Listed records.
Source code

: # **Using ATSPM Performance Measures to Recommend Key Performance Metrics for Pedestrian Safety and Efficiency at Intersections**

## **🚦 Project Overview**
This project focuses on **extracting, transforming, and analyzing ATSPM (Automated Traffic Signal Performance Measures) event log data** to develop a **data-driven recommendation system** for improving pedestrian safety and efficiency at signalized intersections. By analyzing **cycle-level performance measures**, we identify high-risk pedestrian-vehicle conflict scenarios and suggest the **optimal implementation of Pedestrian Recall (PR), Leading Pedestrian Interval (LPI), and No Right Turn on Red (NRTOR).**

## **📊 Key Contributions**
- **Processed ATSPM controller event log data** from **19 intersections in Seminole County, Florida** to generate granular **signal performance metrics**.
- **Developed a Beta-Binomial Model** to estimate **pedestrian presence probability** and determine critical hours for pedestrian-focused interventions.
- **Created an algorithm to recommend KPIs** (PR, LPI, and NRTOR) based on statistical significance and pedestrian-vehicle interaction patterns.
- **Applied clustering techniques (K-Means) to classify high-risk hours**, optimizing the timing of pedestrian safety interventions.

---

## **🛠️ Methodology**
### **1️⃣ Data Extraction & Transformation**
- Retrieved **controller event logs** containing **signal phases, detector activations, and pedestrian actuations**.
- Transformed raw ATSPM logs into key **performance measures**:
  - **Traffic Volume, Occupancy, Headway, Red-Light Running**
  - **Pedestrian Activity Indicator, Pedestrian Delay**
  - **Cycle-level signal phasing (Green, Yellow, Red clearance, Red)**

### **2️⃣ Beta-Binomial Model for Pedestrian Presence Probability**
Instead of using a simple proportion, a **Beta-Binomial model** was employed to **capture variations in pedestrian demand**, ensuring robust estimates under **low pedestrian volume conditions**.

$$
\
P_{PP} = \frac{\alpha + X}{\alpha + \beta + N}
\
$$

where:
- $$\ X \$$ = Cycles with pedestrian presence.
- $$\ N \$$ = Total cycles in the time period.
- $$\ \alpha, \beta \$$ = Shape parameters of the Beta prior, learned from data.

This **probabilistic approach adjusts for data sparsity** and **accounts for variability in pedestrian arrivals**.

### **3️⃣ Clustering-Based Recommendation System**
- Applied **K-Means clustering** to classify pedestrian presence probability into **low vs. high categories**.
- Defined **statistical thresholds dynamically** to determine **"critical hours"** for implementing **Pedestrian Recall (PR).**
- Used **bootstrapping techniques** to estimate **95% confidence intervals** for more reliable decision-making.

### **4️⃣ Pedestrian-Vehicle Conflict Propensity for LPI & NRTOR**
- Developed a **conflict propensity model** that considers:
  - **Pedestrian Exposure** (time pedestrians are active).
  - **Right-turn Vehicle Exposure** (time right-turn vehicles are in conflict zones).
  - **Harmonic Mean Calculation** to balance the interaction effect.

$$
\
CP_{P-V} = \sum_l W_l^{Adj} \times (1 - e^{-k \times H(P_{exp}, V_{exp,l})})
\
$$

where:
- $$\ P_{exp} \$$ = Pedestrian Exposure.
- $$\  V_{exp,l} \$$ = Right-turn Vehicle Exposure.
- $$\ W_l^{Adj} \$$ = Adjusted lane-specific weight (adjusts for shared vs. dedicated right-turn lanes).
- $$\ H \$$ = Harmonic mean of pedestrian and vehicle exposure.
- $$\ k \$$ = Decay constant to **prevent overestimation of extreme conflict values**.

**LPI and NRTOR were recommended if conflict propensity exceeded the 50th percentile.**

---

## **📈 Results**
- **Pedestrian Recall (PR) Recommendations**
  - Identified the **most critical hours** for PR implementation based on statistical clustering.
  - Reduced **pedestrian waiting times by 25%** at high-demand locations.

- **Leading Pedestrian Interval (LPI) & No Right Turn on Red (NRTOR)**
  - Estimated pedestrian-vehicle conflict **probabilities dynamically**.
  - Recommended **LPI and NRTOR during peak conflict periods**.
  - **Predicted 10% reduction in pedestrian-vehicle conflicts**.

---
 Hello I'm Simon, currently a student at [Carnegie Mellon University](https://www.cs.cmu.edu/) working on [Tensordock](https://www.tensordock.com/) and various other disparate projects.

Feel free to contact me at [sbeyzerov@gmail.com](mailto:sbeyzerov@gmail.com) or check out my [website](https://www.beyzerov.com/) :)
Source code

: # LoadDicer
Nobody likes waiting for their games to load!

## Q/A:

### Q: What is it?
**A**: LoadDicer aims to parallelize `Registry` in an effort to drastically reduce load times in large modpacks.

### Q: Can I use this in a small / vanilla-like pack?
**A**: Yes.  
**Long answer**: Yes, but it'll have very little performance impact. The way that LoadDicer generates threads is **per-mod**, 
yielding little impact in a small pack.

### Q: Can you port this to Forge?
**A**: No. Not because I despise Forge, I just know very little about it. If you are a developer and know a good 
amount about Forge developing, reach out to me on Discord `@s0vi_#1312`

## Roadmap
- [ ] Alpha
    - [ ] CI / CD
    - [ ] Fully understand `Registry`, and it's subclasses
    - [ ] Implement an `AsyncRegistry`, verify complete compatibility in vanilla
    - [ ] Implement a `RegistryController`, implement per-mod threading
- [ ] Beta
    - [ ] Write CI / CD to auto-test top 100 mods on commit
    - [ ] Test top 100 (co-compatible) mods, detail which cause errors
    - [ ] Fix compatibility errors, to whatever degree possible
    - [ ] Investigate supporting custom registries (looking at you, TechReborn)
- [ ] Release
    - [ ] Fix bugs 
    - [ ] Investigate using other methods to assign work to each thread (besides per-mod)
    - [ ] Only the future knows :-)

Aim of the task. Write every line of the material out again exactly.

Written response.
Source code

: # **Using ATSPM Performance Measures to Recommend Key Performance Metrics for Pedestrian Safety and Efficiency at Intersections**

## **🚦 Project Overview**
This project focuses on **extracting, transforming, and analyzing ATSPM (Automated Traffic Signal Performance Measures) event log data** to develop a **data-driven recommendation system** for improving pedestrian safety and efficiency at signalized intersections. By analyzing **cycle-level performance measures**, we identify high-risk pedestrian-vehicle conflict scenarios and suggest the **optimal implementation of Pedestrian Recall (PR), Leading Pedestrian Interval (LPI), and No Right Turn on Red (NRTOR).**

## **📊 Key Contributions**
- **Processed ATSPM controller event log data** from **19 intersections in Seminole County, Florida** to generate granular **signal performance metrics**.
- **Developed a Beta-Binomial Model** to estimate **pedestrian presence probability** and determine critical hours for pedestrian-focused interventions.
- **Created an algorithm to recommend KPIs** (PR, LPI, and NRTOR) based on statistical significance and pedestrian-vehicle interaction patterns.
- **Applied clustering techniques (K-Means) to classify high-risk hours**, optimizing the timing of pedestrian safety interventions.

---

## **🛠️ Methodology**
### **1️⃣ Data Extraction & Transformation**
- Retrieved **controller event logs** containing **signal phases, detector activations, and pedestrian actuations**.
- Transformed raw ATSPM logs into key **performance measures**:
  - **Traffic Volume, Occupancy, Headway, Red-Light Running**
  - **Pedestrian Activity Indicator, Pedestrian Delay**
  - **Cycle-level signal phasing (Green, Yellow, Red clearance, Red)**

### **2️⃣ Beta-Binomial Model for Pedestrian Presence Probability**
Instead of using a simple proportion, a **Beta-Binomial model** was employed to **capture variations in pedestrian demand**, ensuring robust estimates under **low pedestrian volume conditions**.

$$
\
P_{PP} = \frac{\alpha + X}{\alpha + \beta + N}
\
$$

where:
- $$\ X \$$ = Cycles with pedestrian presence.
- $$\ N \$$ = Total cycles in the time period.
- $$\ \alpha, \beta \$$ = Shape parameters of the Beta prior, learned from data.

This **probabilistic approach adjusts for data sparsity** and **accounts for variability in pedestrian arrivals**.

### **3️⃣ Clustering-Based Recommendation System**
- Applied **K-Means clustering** to classify pedestrian presence probability into **low vs. high categories**.
- Defined **statistical thresholds dynamically** to determine **"critical hours"** for implementing **Pedestrian Recall (PR).**
- Used **bootstrapping techniques** to estimate **95% confidence intervals** for more reliable decision-making.

### **4️⃣ Pedestrian-Vehicle Conflict Propensity for LPI & NRTOR**
- Developed a **conflict propensity model** that considers:
  - **Pedestrian Exposure** (time pedestrians are active).
  - **Right-turn Vehicle Exposure** (time right-turn vehicles are in conflict zones).
  - **Harmonic Mean Calculation** to balance the interaction effect.

$$
\
CP_{P-V} = \sum_l W_l^{Adj} \times (1 - e^{-k \times H(P_{exp}, V_{exp,l})})
\
$$

where:
- $$\ P_{exp} \$$ = Pedestrian Exposure.
- $$\  V_{exp,l} \$$ = Right-turn Vehicle Exposure.
- $$\ W_l^{Adj} \$$ = Adjusted lane-specific weight (adjusts for shared vs. dedicated right-turn lanes).
- $$\ H \$$ = Harmonic mean of pedestrian and vehicle exposure.
- $$\ k \$$ = Decay constant to **prevent overestimation of extreme conflict values**.

**LPI and NRTOR were recommended if conflict propensity exceeded the 50th percentile.**

---

## **📈 Results**
- **Pedestrian Recall (PR) Recommendations**
  - Identified the **most critical hours** for PR implementation based on statistical clustering.
  - Reduced **pedestrian waiting times by 25%** at high-demand locations.

- **Leading Pedestrian Interval (LPI) & No Right Turn on Red (NRTOR)**
  - Estimated pedestrian-vehicle conflict **probabilities dynamically**.
  - Recommended **LPI and NRTOR during peak conflict periods**.
  - **Predicted 10% reduction in pedestrian-vehicle conflicts**.

---
 Hello I'm Simon, currently a student at [Carnegie Mellon University](https://www.cs.cmu.edu/) working on [Tensordock](https://www.tensordock.com/) and various other disparate projects.

Feel free to contact me at [sbeyzerov@gmail.com](mailto:sbeyzerov@gmail.com) or check out my [website](https://www.beyzerov.com/) :)
Source code

: # LoadDicer
Nobody likes waiting for their games to load!

## Q/A:

### Q: What is it?
**A**: LoadDicer aims to parallelize `Registry` in an effort to drastically reduce load times in large modpacks.

### Q: Can I use this in a small / vanilla-like pack?
**A**: Yes.  
**Long answer**: Yes, but it'll have very little performance impact. The way that LoadDicer generates threads is **per-mod**, 
yielding little impact in a small pack.

### Q: Can you port this to Forge?
**A**: No. Not because I despise Forge, I just know very little about it. If you are a developer and know a good 
amount about Forge developing, reach out to me on Discord `@s0vi_#1312`

## Roadmap
- [ ] Alpha
    - [ ] CI / CD
    - [ ] Fully understand `Registry`, and it's subclasses
    - [ ] Implement an `AsyncRegistry`, verify complete compatibility in vanilla
    - [ ] Implement a `RegistryController`, implement per-mod threading
- [ ] Beta
    - [ ] Write CI / CD to auto-test top 100 mods on commit
    - [ ] Test top 100 (co-compatible) mods, detail which cause errors
    - [ ] Fix compatibility errors, to whatever degree possible
    - [ ] Investigate supporting custom registries (looking at you, TechReborn)
- [ ] Release
    - [ ] Fix bugs 
    - [ ] Investigate using other methods to assign work to each thread (besides per-mod)
    - [ ] Only the future knows :-)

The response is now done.